Fado e música afegã cruzam-se em concerto num inédito “ritual conjunto”
Esta terça-feira em Torres Vedras e quarta no Teatro Maria Matos, em Lisboa, a Temporada Darcos cruza fados de Lisboa e músicas de Cabul. Marco Oliveira, que ali cantará, explica como.

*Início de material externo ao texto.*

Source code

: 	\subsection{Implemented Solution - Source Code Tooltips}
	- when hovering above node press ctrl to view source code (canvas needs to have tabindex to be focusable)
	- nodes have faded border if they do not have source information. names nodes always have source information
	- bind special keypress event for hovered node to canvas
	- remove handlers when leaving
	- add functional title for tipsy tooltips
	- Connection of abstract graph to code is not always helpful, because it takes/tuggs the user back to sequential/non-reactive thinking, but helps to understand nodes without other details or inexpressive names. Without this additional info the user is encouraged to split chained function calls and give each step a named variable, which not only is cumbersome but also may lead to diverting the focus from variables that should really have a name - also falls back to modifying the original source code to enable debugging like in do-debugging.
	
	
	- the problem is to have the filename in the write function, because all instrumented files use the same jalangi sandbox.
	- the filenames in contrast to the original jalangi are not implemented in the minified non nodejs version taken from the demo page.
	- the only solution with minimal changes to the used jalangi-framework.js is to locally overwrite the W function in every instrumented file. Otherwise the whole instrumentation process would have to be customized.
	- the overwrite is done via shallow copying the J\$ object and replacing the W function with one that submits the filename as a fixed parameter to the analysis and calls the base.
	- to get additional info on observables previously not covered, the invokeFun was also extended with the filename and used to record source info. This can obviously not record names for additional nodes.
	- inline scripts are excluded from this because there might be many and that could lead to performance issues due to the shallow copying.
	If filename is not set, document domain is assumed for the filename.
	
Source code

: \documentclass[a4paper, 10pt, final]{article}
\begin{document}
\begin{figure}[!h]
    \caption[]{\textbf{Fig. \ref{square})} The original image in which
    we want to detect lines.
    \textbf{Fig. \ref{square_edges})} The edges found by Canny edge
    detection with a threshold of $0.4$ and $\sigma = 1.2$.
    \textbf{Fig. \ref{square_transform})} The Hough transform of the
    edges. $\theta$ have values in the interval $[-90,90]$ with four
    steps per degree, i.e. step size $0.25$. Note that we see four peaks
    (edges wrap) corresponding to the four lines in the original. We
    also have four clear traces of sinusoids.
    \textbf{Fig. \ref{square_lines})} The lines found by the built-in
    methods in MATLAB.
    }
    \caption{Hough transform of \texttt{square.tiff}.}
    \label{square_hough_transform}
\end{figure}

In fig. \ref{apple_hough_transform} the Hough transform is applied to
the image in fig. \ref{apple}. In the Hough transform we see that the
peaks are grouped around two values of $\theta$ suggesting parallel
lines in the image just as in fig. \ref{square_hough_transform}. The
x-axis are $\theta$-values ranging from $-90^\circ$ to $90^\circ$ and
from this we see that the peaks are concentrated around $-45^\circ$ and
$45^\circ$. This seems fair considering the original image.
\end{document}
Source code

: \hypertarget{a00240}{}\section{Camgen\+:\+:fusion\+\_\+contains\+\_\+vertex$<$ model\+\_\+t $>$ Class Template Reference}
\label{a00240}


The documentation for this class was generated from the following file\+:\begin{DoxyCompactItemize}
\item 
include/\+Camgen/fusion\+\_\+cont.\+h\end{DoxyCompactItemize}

É um espectáculo inédito, chama-se Lisbon-Kabul: Music Intineraries of Wonder, Uma Viagem Extraordinária e tem estreia absoluta marcada para esta terça-feira, no Teatro-Cine de Torres Vedras, às 21h30, apresentando-se no dia seguinte no Maria Matos, em Lisboa, às 21h. Juntando fados e música tradicional afegã, integra-se na 16.ª edição da Temporada Darcos, e terá em palco o fadista Marco Oliveira, Miguel Amaral na guitarra portuguesa, o Ensemble Darcos e músicos afegãos do ANIMP, Instituto Nacional de Música do Afeganistão em Portugal. A direcção musical é do criador, maestro e programador Nuno Côrte-Real.
“A ideia partiu do Nuno Côrte-Real, que lançou este desafio ao Miguel Amaral”, diz ao PÚBLICO Marco Oliveira. “O espectáculo começou a ser construído de modo a incluir os músicos afegãos refugiados aqui em Portugal, na orquestra do ANIMP (Afghanistan National Institute of Music/Portugal). A ideia do Nuno seria cruzar a nossa música tradicional com a música do Afeganistão. Quando me desafiaram, senti imediatamente que queria fazer parte deste projecto. E tem sido incrível, podermos criar o programa deste concerto e, ao mesmo, tempo, apoiar esta orquestra e estes músicos que acabaram por ter de fazer a sua vida aqui.”
Recorde-se que, quando os taliban voltaram a dominar Cabul, que caiu nas suas mãos no dia 15 de Agosto de 2021, a música foi proibida pelo regime que ali instalaram. Na sequência disso, Portugal foi um dos países a colher refugiados afegãos, um total de 273, entre os quais se encontravam professores e alunos do ANIM (Afghanistan National Institute of Music), criado em 2008 para assegurar a transmissão e salvaguarda do património musical afegão. Esse acto, “de uma relevância transcendente, que não acolheu a devida atenção da sociedade civil portuguesa”, escreve-se agora no programa, “permitiu salvar não apenas vidas humanas (especialmente de jovens raparigas) mas também uma tradição musical ameaçada.”
Os dois concertos agora anunciados inserem-se nesse objectivo, juntando fados lisboetas como Não venhas tarde, Vielas de Alfama ou o Fado Corrido de Manuel de Almeida a um conjunto de músicas afegãs. “A maior parte serão instrumentais”, explica Marco Oliveira. “Mas haverá também uma parte com um pequeno improviso cantado. Em concerto, é incrível de repente haver essa viagem, essa janela que se abre para uma outra cultura.” Os temas surgirão intercalados, misturados no alinhamento: “É como se fosse um ritual conjunto.”
A par de temas antigos ou tradicionais, estes concertos integram ainda dois temas inéditos: “Há duas canções que vão ser estreadas neste espectáculo. Uma do Miguel Amaral com um poema meu e outra com letra e música do Nuno Côrte-Real, que a escreveu quando tinha 19 anos e morava em Lisboa [num “momento de trovador punk”, escreve-se no programa]. Ele contou-me que se sentiu muito inspirado com a música desta cidade, escreveu essa canção e agora achou que era o momento certo para escrever um arranjo e apresentá-la.” Caberá a Marco Oliveira cantá-la, juntamente com várias outras canções e fados. “Do Carlos Ramos, do Max, fomos buscar também um poema do meu disco Ruas e Memórias, outro do meu segundo álbum, chamado Fado à janela [de Amor é Água Que Corre, 2016], e vamos fazer essa ligação com a poesia afegã, que também fala muito sobre a temática do amor.”
Marco Oliveira e os restantes músicos reuniram-se no passado domingo em Torres Vedras para um primeiro ensaio conjunto, depois de todos eles terem trocado entre si informações e impressões acerca dos temas e respectivos arranjos. “O que me fascinou mesmo”, diz Marco, “foi o reforçar dessa ideia de inclusão e integração, a par da importância de, num momento de tantos desafios humanitários, conseguirmos reforçar o nosso apoio a estes músicos.”
O concerto de Torres Vedras é de entrada gratuita e o de Lisboa tem bilhetes a 10 euros.